* **Requirement**
Copy exactly the lines of the material below that run from the one containing "- A fusão de" through the one containing "sobre os nódulos.". Copy no other lines.

* **Records for this exercise**
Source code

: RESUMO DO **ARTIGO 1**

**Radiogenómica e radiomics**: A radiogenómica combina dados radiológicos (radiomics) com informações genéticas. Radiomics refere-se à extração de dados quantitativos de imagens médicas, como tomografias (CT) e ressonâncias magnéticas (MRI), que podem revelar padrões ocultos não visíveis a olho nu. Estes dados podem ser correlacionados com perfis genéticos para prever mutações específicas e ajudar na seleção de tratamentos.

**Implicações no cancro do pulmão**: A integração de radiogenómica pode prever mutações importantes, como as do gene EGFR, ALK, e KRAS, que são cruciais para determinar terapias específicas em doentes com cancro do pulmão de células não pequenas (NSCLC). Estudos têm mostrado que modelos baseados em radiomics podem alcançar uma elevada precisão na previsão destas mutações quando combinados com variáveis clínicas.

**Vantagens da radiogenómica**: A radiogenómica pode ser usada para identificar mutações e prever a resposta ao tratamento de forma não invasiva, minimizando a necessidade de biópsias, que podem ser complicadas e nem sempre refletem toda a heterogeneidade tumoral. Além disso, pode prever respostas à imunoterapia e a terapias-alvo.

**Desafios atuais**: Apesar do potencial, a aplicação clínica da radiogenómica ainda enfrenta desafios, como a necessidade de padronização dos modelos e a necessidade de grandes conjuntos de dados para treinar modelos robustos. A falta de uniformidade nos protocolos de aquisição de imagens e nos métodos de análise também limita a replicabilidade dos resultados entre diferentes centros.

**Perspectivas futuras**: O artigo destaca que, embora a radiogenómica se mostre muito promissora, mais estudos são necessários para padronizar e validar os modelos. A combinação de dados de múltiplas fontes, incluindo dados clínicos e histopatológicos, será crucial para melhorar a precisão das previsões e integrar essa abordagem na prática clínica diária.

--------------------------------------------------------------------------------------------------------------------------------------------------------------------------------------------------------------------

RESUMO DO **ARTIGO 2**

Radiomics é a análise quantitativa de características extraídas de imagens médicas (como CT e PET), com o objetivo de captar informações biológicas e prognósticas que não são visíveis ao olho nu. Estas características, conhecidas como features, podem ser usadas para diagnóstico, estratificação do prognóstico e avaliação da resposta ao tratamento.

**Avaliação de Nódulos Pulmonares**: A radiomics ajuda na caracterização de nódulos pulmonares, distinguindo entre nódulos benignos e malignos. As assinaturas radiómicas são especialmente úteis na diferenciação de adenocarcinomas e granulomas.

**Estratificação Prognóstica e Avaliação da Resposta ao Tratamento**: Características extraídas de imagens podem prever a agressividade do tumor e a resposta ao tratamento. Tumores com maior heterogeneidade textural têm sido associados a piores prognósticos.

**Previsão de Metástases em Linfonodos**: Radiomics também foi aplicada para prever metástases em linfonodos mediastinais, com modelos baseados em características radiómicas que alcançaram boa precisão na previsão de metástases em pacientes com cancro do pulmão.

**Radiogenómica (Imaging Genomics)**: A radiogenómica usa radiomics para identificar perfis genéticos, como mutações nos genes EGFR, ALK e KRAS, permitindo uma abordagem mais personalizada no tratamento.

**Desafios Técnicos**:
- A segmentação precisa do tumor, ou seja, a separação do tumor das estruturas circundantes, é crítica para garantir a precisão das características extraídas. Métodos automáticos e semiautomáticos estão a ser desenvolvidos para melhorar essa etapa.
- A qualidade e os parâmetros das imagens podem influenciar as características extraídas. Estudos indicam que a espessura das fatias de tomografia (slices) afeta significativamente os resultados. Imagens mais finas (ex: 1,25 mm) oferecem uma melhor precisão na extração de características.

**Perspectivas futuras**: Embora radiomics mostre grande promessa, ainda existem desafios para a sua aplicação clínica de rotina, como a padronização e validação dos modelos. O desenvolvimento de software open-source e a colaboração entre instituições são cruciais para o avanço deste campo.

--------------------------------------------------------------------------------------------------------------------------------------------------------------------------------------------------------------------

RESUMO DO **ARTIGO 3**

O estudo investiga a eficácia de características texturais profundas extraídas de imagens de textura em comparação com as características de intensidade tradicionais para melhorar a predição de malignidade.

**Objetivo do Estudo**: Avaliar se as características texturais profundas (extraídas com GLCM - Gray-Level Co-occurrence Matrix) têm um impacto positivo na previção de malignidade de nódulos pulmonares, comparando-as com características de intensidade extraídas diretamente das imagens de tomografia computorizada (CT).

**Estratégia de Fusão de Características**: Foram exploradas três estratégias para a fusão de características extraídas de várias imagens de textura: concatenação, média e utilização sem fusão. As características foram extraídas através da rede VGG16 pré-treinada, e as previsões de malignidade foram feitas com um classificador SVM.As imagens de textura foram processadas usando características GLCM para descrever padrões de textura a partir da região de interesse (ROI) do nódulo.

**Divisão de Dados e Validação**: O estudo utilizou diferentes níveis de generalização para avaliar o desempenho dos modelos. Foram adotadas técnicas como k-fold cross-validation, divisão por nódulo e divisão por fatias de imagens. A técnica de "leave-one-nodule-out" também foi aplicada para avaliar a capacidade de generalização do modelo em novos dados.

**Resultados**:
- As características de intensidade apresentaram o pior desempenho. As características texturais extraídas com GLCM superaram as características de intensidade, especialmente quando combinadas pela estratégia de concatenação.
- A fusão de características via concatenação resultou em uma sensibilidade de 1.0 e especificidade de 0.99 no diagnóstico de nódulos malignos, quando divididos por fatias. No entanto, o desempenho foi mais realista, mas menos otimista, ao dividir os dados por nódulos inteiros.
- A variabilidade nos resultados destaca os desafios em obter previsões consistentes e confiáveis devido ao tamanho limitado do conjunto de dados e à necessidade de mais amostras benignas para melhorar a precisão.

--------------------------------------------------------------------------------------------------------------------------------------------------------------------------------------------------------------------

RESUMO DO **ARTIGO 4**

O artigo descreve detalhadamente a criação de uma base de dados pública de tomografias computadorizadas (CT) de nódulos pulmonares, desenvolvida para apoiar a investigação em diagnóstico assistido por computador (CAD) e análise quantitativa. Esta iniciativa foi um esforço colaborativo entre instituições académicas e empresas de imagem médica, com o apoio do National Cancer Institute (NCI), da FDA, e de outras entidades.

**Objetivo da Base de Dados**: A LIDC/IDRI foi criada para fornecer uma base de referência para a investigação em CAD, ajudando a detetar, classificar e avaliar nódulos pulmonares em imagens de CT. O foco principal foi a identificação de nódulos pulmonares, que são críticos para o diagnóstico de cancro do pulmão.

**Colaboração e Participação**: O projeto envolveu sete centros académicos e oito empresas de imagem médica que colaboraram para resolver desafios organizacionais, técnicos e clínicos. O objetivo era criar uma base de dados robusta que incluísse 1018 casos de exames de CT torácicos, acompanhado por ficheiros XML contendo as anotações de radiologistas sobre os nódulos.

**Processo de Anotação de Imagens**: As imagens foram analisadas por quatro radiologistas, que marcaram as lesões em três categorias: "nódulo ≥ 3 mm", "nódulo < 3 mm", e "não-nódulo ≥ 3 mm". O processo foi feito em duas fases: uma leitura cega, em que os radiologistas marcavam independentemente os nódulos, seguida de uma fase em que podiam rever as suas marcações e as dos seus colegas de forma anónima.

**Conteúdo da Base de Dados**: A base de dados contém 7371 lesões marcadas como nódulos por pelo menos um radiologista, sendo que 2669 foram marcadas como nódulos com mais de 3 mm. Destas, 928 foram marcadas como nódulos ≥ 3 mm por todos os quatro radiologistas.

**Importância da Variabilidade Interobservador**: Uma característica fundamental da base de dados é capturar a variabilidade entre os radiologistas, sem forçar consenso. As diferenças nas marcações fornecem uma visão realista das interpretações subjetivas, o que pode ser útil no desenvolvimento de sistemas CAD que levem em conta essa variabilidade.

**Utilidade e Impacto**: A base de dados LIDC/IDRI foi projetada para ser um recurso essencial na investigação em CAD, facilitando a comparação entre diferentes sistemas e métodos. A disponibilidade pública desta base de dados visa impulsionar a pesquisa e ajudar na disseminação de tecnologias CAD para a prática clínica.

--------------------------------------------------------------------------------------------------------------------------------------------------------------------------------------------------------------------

* **Written response**
- A fusão de características via concatenação resultou em uma sensibilidade de 1.0 e especificidade de 0.99 no diagnóstico de nódulos malignos, quando divididos por fatias. No entanto, o desempenho foi mais realista, mas menos otimista, ao dividir os dados por nódulos inteiros.
- A variabilidade nos resultados destaca os desafios em obter previsões consistentes e confiáveis devido ao tamanho limitado do conjunto de dados e à necessidade de mais amostras benignas para melhorar a precisão.

--------------------------------------------------------------------------------------------------------------------------------------------------------------------------------------------------------------------

RESUMO DO **ARTIGO 4**

O artigo descreve detalhadamente a criação de uma base de dados pública de tomografias computadorizadas (CT) de nódulos pulmonares, desenvolvida para apoiar a investigação em diagnóstico assistido por computador (CAD) e análise quantitativa. Esta iniciativa foi um esforço colaborativo entre instituições académicas e empresas de imagem médica, com o apoio do National Cancer Institute (NCI), da FDA, e de outras entidades.

**Objetivo da Base de Dados**: A LIDC/IDRI foi criada para fornecer uma base de referência para a investigação em CAD, ajudando a detetar, classificar e avaliar nódulos pulmonares em imagens de CT. O foco principal foi a identificação de nódulos pulmonares, que são críticos para o diagnóstico de cancro do pulmão.

**Colaboração e Participação**: O projeto envolveu sete centros académicos e oito empresas de imagem médica que colaboraram para resolver desafios organizacionais, técnicos e clínicos. O objetivo era criar uma base de dados robusta que incluísse 1018 casos de exames de CT torácicos, acompanhado por ficheiros XML contendo as anotações de radiologistas sobre os nódulos.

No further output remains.